[Input data Boundary: Start]

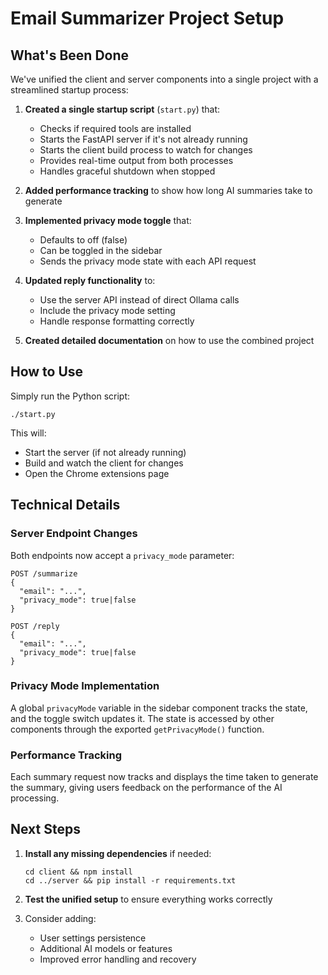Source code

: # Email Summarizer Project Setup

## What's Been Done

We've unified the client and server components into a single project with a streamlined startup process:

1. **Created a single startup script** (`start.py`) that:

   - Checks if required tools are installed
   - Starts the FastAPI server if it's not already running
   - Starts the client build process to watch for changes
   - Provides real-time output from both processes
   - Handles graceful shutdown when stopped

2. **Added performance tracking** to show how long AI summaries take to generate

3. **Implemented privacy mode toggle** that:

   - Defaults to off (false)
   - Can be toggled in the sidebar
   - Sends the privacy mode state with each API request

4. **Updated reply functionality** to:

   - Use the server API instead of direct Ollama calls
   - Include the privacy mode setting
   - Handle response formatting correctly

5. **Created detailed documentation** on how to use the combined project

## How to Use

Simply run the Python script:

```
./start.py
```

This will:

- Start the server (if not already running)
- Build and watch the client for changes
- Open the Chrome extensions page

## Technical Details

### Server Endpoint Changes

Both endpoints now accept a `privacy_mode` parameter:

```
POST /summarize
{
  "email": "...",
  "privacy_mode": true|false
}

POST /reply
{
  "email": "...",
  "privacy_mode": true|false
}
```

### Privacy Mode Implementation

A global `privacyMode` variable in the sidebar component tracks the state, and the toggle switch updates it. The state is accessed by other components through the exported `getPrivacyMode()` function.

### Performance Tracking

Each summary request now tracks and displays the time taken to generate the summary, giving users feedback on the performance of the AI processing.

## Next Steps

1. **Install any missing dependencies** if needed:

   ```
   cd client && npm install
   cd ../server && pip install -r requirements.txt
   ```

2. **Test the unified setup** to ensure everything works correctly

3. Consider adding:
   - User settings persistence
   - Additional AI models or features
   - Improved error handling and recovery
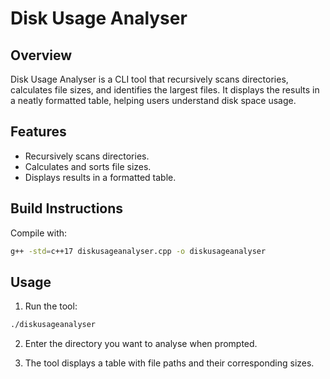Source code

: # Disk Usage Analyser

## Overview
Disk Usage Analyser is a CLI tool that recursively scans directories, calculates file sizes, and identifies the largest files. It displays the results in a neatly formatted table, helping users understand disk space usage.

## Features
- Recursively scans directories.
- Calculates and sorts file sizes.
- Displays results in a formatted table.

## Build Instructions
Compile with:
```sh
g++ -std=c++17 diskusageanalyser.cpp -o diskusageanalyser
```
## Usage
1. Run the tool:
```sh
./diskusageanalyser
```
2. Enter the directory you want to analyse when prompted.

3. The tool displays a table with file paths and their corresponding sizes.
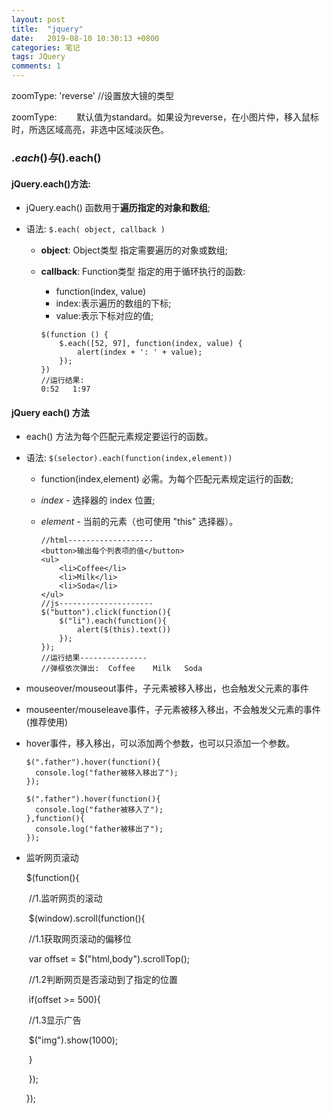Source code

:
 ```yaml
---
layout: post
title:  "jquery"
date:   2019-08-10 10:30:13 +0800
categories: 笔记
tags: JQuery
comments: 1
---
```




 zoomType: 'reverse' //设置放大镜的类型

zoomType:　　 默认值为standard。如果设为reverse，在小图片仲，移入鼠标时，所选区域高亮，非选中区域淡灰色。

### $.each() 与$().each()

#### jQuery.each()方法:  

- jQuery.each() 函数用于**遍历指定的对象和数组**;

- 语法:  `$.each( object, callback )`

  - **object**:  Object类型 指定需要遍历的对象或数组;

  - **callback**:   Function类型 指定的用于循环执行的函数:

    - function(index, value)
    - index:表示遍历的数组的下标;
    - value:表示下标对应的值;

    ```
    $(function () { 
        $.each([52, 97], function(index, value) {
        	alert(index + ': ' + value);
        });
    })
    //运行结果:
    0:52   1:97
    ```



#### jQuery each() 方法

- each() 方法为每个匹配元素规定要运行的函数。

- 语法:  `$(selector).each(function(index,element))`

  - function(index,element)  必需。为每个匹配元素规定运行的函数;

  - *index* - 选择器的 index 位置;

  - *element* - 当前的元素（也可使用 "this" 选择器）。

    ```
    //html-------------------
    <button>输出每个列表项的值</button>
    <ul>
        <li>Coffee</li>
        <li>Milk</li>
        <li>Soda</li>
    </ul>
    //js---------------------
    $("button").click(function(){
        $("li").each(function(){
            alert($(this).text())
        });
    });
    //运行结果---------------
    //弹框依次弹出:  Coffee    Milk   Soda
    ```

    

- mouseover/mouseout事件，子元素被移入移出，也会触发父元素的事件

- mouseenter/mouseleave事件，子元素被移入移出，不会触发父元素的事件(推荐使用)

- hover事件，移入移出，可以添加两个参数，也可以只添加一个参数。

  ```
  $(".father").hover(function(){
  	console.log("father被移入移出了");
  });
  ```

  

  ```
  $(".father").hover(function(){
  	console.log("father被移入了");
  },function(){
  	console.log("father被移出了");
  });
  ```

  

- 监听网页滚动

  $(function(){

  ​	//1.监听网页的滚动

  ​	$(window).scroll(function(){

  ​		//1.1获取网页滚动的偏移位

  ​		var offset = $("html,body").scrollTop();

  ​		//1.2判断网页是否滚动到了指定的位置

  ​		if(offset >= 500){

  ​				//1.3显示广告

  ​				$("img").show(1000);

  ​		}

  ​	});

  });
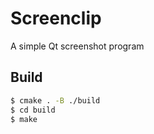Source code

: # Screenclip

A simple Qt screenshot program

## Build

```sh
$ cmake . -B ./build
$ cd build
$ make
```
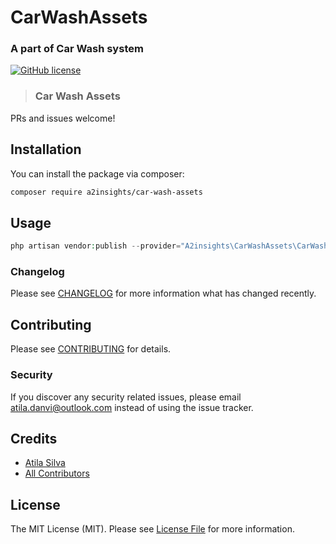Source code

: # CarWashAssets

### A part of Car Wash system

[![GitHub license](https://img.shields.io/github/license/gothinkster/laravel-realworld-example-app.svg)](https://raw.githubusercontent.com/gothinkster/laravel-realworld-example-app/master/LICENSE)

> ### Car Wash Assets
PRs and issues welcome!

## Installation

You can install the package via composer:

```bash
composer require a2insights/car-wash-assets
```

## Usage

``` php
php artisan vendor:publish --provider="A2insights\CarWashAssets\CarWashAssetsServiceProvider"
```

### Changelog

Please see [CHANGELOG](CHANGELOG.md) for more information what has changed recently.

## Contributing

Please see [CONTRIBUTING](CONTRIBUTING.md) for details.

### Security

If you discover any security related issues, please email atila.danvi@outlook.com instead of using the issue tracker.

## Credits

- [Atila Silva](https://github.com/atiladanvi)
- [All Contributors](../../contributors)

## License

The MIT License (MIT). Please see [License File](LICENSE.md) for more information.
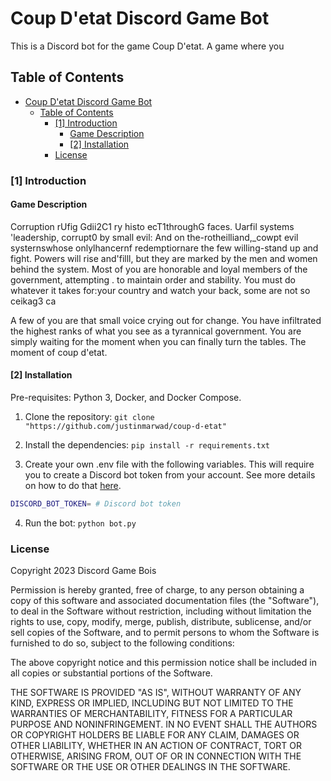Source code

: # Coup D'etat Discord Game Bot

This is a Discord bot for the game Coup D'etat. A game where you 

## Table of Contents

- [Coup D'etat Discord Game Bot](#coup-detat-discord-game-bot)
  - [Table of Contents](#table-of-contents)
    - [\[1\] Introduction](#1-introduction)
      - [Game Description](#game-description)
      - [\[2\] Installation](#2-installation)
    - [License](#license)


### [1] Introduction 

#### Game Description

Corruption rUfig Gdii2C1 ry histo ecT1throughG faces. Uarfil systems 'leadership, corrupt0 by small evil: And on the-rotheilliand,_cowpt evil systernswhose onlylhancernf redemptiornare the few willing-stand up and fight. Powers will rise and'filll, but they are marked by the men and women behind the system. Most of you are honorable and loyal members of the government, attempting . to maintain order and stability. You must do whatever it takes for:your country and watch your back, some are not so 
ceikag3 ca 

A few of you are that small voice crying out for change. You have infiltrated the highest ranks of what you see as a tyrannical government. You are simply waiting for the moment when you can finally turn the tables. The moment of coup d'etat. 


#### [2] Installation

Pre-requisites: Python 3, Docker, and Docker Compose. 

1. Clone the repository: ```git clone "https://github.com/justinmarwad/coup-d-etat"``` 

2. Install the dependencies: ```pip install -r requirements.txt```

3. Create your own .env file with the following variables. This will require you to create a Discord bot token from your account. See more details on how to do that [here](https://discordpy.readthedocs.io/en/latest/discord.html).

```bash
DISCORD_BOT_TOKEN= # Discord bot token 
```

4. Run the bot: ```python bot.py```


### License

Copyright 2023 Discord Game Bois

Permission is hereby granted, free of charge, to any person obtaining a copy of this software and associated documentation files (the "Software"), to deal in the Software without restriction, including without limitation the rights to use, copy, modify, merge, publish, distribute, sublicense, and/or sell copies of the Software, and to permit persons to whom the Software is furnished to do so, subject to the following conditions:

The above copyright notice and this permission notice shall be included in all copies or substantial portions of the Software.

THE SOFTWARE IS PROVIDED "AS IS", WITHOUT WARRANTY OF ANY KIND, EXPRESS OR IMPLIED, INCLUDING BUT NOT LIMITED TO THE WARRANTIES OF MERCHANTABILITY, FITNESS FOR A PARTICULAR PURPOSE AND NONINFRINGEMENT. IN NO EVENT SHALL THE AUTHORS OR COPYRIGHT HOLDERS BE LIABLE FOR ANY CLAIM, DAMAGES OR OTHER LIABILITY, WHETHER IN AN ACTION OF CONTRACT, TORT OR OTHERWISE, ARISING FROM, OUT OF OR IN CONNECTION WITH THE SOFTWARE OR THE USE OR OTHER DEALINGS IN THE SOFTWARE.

[Input data Boundary: End]
[Input data Boundary: Start]

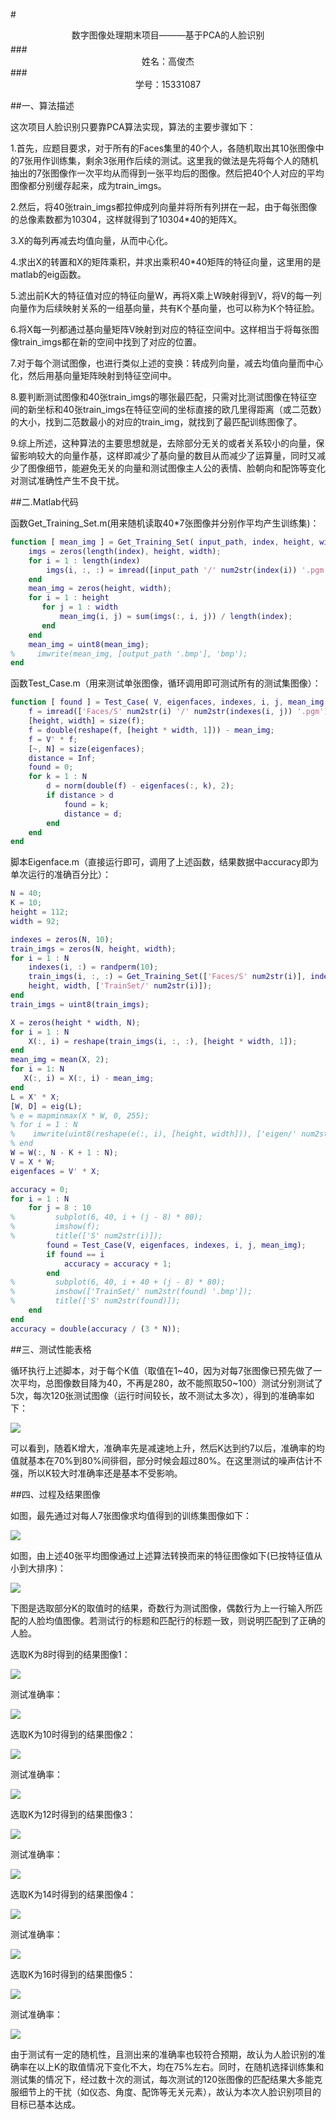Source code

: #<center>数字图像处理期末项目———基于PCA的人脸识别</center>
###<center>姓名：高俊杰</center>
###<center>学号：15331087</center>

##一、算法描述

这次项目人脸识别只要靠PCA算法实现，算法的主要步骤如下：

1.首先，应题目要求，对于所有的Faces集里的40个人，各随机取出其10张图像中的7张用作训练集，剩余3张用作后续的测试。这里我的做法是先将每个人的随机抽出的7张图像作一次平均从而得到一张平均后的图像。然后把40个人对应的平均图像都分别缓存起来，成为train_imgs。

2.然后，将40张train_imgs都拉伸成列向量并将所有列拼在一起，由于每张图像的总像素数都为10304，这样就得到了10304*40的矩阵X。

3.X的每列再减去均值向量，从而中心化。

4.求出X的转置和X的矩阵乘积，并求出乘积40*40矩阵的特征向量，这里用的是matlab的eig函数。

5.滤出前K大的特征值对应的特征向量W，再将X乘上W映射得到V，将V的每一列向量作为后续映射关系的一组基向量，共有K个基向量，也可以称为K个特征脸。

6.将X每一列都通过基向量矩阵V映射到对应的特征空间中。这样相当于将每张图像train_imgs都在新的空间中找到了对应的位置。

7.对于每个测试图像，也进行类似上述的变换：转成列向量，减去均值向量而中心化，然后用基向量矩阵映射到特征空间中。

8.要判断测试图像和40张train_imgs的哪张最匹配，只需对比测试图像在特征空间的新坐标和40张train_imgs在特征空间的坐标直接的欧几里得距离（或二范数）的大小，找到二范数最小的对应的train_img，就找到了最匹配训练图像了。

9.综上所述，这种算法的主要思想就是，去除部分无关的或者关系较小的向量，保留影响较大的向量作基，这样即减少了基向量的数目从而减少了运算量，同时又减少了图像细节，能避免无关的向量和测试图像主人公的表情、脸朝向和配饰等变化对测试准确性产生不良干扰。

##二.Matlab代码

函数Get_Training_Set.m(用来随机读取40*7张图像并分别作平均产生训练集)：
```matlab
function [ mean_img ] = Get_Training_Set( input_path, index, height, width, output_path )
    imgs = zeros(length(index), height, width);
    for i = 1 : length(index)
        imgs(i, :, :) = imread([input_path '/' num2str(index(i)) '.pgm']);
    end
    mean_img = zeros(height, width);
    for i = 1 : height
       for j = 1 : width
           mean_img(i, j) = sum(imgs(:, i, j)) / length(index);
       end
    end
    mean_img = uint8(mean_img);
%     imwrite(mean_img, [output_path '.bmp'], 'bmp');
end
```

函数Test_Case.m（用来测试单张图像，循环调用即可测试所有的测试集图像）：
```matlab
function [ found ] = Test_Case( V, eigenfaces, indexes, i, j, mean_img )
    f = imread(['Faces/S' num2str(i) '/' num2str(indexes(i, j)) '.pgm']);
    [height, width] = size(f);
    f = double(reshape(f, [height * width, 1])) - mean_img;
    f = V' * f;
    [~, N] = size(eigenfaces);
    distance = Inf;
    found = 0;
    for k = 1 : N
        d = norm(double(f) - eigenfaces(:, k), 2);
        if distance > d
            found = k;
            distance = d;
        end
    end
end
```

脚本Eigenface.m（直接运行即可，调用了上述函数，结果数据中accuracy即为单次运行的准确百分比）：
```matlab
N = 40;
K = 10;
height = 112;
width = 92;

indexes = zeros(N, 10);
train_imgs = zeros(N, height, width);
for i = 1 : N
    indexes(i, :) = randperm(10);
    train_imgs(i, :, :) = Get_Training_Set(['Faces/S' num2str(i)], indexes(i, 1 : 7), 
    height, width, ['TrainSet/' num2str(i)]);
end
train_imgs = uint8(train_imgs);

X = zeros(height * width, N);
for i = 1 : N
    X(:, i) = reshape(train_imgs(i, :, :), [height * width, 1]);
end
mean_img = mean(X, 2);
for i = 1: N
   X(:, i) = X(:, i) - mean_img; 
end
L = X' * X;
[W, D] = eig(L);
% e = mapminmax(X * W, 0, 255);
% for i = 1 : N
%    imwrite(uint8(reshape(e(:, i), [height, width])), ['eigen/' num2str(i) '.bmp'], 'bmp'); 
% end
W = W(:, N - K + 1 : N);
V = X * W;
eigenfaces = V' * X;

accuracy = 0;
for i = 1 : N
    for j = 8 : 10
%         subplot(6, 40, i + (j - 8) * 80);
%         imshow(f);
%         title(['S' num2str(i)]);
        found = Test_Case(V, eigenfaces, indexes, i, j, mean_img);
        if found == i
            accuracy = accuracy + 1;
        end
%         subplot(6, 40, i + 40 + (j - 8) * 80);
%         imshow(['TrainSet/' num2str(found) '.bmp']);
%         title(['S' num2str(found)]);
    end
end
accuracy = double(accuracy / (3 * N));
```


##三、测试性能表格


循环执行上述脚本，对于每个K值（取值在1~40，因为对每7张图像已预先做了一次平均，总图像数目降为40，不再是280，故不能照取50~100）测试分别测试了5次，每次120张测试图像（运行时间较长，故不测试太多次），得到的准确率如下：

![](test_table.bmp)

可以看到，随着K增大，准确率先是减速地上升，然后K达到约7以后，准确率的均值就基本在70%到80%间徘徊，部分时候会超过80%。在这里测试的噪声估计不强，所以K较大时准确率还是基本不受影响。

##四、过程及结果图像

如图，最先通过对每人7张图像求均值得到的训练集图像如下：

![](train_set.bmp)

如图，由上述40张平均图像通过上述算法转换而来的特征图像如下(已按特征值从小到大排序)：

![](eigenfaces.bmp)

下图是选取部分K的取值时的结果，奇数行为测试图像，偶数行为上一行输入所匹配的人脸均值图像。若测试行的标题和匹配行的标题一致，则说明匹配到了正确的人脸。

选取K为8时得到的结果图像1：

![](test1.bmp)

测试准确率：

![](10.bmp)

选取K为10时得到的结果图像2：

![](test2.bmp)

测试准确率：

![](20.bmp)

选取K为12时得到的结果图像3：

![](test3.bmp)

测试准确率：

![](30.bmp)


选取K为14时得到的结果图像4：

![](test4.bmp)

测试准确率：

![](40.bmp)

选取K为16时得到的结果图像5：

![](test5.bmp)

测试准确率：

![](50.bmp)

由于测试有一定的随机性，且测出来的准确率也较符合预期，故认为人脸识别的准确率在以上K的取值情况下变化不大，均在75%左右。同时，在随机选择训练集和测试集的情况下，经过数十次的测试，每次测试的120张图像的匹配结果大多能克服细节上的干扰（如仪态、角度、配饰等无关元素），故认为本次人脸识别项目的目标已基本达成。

[Input data Boundary: End]

▶ **Goal of the exercise**
Scan the records for the string "generate". Copy each line in which it appears.

▶ **The completed task**
2. **Added performance tracking** to show how long AI summaries take to generate
Each summary request now tracks and displays the time taken to generate the summary, giving users feedback on the performance of the AI processing.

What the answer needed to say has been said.